§ Exercise brief
Count the lines below that contain the word "icon". Give only the number.

=== Section Start ===

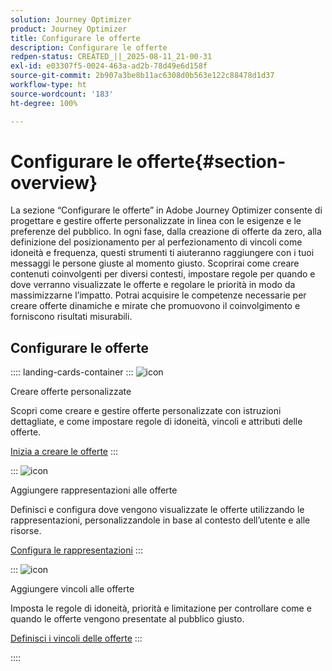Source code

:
 ```yaml
---
solution: Journey Optimizer
product: Journey Optimizer
title: Configurare le offerte
description: Configurare le offerte
redpen-status: CREATED_||_2025-08-11_21-00-31
exl-id: e03307f5-0024-463a-ad2b-78d49e6d158f
source-git-commit: 2b907a3be8b11ac6308d0b563e122c88478d1d37
workflow-type: ht
source-wordcount: '183'
ht-degree: 100%

---
```


# Configurare le offerte{#section-overview}

La sezione “Configurare le offerte” in Adobe Journey Optimizer consente di progettare e gestire offerte personalizzate in linea con le esigenze e le preferenze del pubblico. In ogni fase, dalla creazione di offerte da zero, alla definizione del posizionamento per al perfezionamento di vincoli come idoneità e frequenza, questi strumenti ti aiuteranno raggiungere con i tuoi messaggi le persone giuste al momento giusto. Scoprirai come creare contenuti coinvolgenti per diversi contesti, impostare regole per quando e dove verranno visualizzate le offerte e regolare le priorità in modo da massimizzarne l’impatto. Potrai acquisire le competenze necessarie per creare offerte dinamiche e mirate che promuovono il coinvolgimento e forniscono risultati misurabili.

## Configurare le offerte

:::: landing-cards-container
:::
![icon](https://cdn.experienceleague.adobe.com/icons/circle-play.svg)

Creare offerte personalizzate

Scopri come creare e gestire offerte personalizzate con istruzioni dettagliate, e come impostare regole di idoneità, vincoli e attributi delle offerte.

[Inizia a creare le offerte](../using/offers/offer-library/creating-personalized-offers.md)
:::

:::
![icon](https://cdn.experienceleague.adobe.com/icons/puzzle-piece.svg)

Aggiungere rappresentazioni alle offerte

Definisci e configura dove vengono visualizzate le offerte utilizzando le rappresentazioni, personalizzandole in base al contesto dell’utente e alle risorse.

[Configura le rappresentazioni](../using/offers/offer-library/add-representations.md)
:::

:::
![icon](https://cdn.experienceleague.adobe.com/icons/bullseye.svg)

Aggiungere vincoli alle offerte

Imposta le regole di idoneità, priorità e limitazione per controllare come e quando le offerte vengono presentate al pubblico giusto.

[Definisci i vincoli delle offerte](../using/offers/offer-library/add-constraints.md)
:::

::::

=== Section End ===

§ Solution to the exercise
3